Your answer must be a single number: how many lines in the records include the word "Authorized".

BEGIN

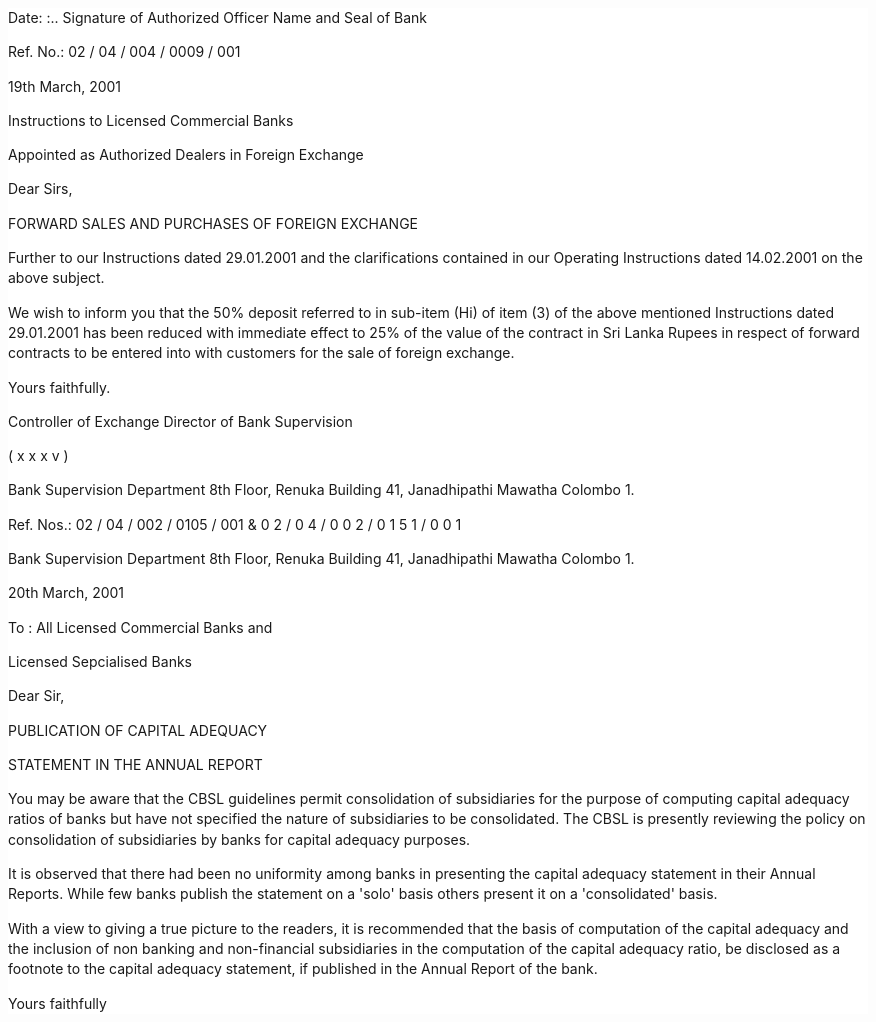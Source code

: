 Date: :.. Signature of Authorized Officer Name and Seal of Bank

Ref. No.: 02 / 04 / 004 / 0009 / 001

19th March, 2001

Instructions to Licensed Commercial Banks

Appointed as Authorized Dealers in Foreign Exchange

Dear Sirs,

FORWARD SALES AND PURCHASES OF FOREIGN EXCHANGE

Further to our Instructions dated 29.01.2001 and the clarifications contained in our Operating Instructions dated 14.02.2001 on the above subject.

We wish to inform you that the 50% deposit referred to in sub-item (Hi) of item (3) of the above mentioned Instructions dated 29.01.2001 has been reduced with immediate effect to 25% of the value of the contract in Sri Lanka Rupees in respect of forward contracts to be entered into with customers for the sale of foreign exchange.

Yours faithfully.

Controller of Exchange Director of Bank Supervision

( x x x v )

Bank Supervision Department 8th Floor, Renuka Building 41, Janadhipathi Mawatha Colombo 1.

Ref. Nos.: 02 / 04 / 002 / 0105 / 001 & 0 2 / 0 4 / 0 0 2 / 0 1 5 1 / 0 0 1

Bank Supervision Department 8th Floor, Renuka Building 41, Janadhipathi Mawatha Colombo 1.

20th March, 2001

To : All Licensed Commercial Banks and

Licensed Sepcialised Banks

Dear Sir,

PUBLICATION OF CAPITAL ADEQUACY

STATEMENT IN THE ANNUAL REPORT

You may be aware that the CBSL guidelines permit consolidation of subsidiaries for the purpose of computing capital adequacy ratios of banks but have not specified the nature of subsidiaries to be consolidated. The CBSL is presently reviewing the policy on consolidation of subsidiaries by banks for capital adequacy purposes.

It is observed that there had been no uniformity among banks in presenting the capital adequacy statement in their Annual Reports. While few banks publish the statement on a 'solo' basis others present it on a 'consolidated' basis.

With a view to giving a true picture to the readers, it is recommended that the basis of computation of the capital adequacy and the inclusion of non banking and non-financial subsidiaries in the computation of the capital adequacy ratio, be disclosed as a footnote to the capital adequacy statement, if published in the Annual Report of the bank.

Yours faithfully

END

### Answer area:
2